*** Block opens ***

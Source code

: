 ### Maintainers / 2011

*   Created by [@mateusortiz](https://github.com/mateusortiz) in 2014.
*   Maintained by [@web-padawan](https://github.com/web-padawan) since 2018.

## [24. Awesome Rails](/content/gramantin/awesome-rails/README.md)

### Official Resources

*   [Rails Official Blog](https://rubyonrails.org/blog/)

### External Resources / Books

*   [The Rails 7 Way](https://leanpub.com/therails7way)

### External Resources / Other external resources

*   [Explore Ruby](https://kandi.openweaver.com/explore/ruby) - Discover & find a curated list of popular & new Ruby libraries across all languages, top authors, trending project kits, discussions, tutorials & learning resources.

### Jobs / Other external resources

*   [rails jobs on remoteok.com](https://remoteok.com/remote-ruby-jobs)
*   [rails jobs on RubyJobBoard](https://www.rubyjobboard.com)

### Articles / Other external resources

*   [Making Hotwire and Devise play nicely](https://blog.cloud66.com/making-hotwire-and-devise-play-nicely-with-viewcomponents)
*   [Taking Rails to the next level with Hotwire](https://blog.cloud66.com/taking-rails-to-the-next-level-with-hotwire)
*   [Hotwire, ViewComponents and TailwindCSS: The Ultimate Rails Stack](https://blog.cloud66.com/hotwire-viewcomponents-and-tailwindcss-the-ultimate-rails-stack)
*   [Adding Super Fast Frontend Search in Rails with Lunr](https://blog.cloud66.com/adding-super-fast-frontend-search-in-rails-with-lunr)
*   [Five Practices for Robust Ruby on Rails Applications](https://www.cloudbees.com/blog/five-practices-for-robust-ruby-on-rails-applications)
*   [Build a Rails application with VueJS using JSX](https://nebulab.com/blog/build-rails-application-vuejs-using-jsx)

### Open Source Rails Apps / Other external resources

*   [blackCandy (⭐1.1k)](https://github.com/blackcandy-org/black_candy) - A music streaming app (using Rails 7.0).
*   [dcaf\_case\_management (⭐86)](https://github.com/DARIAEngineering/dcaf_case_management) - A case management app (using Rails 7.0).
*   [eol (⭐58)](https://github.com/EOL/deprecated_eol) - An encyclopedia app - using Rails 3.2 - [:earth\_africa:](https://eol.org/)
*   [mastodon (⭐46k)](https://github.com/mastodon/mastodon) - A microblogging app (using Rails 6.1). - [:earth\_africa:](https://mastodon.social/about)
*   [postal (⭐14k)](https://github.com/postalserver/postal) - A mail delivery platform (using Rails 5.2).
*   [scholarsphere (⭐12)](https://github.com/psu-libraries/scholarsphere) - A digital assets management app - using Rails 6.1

*** Block closes ***

- _Assignment_:
Using the listing, say how many lines include the word "Official", and add nothing else.

- _Answer to this problem_:
2